Mr. Nusseibeh, who was named to the post in October by Palestinian leader Yasser Arafat, was detained for about 90 minutes Monday after defying a police order not to hold a post-Ramadan reception for foreign diplomats at an East Jerusalem hotel.
Briefing reporters, State Department spokesman Richard Boucher called the Israeli move provocative. "We think that actions such as that by Israel in detaining Dr. Nusseibeh are provocative, they're counterproductive," he said. "We've expressed these concerns directly to the Prime Ministers' office. As we've said before, Israel needs to focus on the repercussions of the actions it takes, and both sides need to take decisions and actions that facilitate, rather than complicate the process."
An official here said the arrest of Mr. Nusseibeh - which Israel insisted was terrorism related - could not been seen as an act of self-defense and was, in his words, "out of bounds" as far as Washington is concerned.
The incident and US response underscores the sensitivity of the issue of Jerusalem, which Israel insists will be its undivided capital, while the Palestinians want the Israeli-annexed eastern part of the city to be the capital of a future Palestinian state.

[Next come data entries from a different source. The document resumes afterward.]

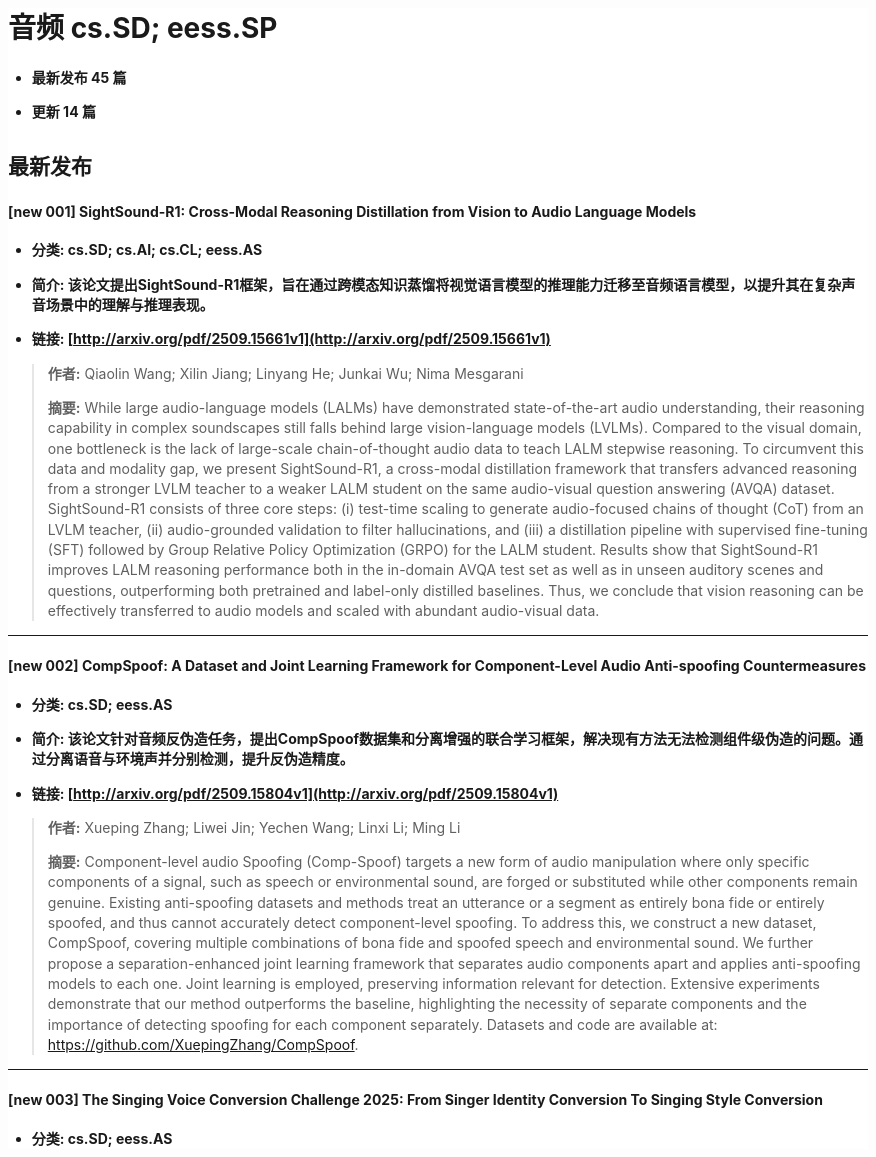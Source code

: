 # 音频 cs.SD;  eess.SP

- **最新发布 45 篇**

- **更新 14 篇**

## 最新发布

#### [new 001] SightSound-R1: Cross-Modal Reasoning Distillation from Vision to Audio Language Models
- **分类: cs.SD; cs.AI; cs.CL; eess.AS**

- **简介: 该论文提出SightSound-R1框架，旨在通过跨模态知识蒸馏将视觉语言模型的推理能力迁移至音频语言模型，以提升其在复杂声音场景中的理解与推理表现。**

- **链接: [http://arxiv.org/pdf/2509.15661v1](http://arxiv.org/pdf/2509.15661v1)**

> **作者:** Qiaolin Wang; Xilin Jiang; Linyang He; Junkai Wu; Nima Mesgarani
>
> **摘要:** While large audio-language models (LALMs) have demonstrated state-of-the-art audio understanding, their reasoning capability in complex soundscapes still falls behind large vision-language models (LVLMs). Compared to the visual domain, one bottleneck is the lack of large-scale chain-of-thought audio data to teach LALM stepwise reasoning. To circumvent this data and modality gap, we present SightSound-R1, a cross-modal distillation framework that transfers advanced reasoning from a stronger LVLM teacher to a weaker LALM student on the same audio-visual question answering (AVQA) dataset. SightSound-R1 consists of three core steps: (i) test-time scaling to generate audio-focused chains of thought (CoT) from an LVLM teacher, (ii) audio-grounded validation to filter hallucinations, and (iii) a distillation pipeline with supervised fine-tuning (SFT) followed by Group Relative Policy Optimization (GRPO) for the LALM student. Results show that SightSound-R1 improves LALM reasoning performance both in the in-domain AVQA test set as well as in unseen auditory scenes and questions, outperforming both pretrained and label-only distilled baselines. Thus, we conclude that vision reasoning can be effectively transferred to audio models and scaled with abundant audio-visual data.
>
---
#### [new 002] CompSpoof: A Dataset and Joint Learning Framework for Component-Level Audio Anti-spoofing Countermeasures
- **分类: cs.SD; eess.AS**

- **简介: 该论文针对音频反伪造任务，提出CompSpoof数据集和分离增强的联合学习框架，解决现有方法无法检测组件级伪造的问题。通过分离语音与环境声并分别检测，提升反伪造精度。**

- **链接: [http://arxiv.org/pdf/2509.15804v1](http://arxiv.org/pdf/2509.15804v1)**

> **作者:** Xueping Zhang; Liwei Jin; Yechen Wang; Linxi Li; Ming Li
>
> **摘要:** Component-level audio Spoofing (Comp-Spoof) targets a new form of audio manipulation where only specific components of a signal, such as speech or environmental sound, are forged or substituted while other components remain genuine. Existing anti-spoofing datasets and methods treat an utterance or a segment as entirely bona fide or entirely spoofed, and thus cannot accurately detect component-level spoofing. To address this, we construct a new dataset, CompSpoof, covering multiple combinations of bona fide and spoofed speech and environmental sound. We further propose a separation-enhanced joint learning framework that separates audio components apart and applies anti-spoofing models to each one. Joint learning is employed, preserving information relevant for detection. Extensive experiments demonstrate that our method outperforms the baseline, highlighting the necessity of separate components and the importance of detecting spoofing for each component separately. Datasets and code are available at: https://github.com/XuepingZhang/CompSpoof.
>
---
#### [new 003] The Singing Voice Conversion Challenge 2025: From Singer Identity Conversion To Singing Style Conversion
- **分类: cs.SD; eess.AS**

In a separate action, the White House announced that President Bush was invoking national security considerations and suspending for another six months compliance with an act of Congress mandating the move of the US embassy in Israel from Tel Aviv to Jerusalem. It was the second such waiver issued by the president, who had supported relocating the embassy during his campaign for the White House.
Mr. Bush said in a written statement Monday his administration "remains committed to beginning the process of moving the embassy to Jerusalem."
Only a few countries have their Israel embassies in Jerusalem. The United States has long held that the question of the city's political future should be settled in final-status negotiations between the parties.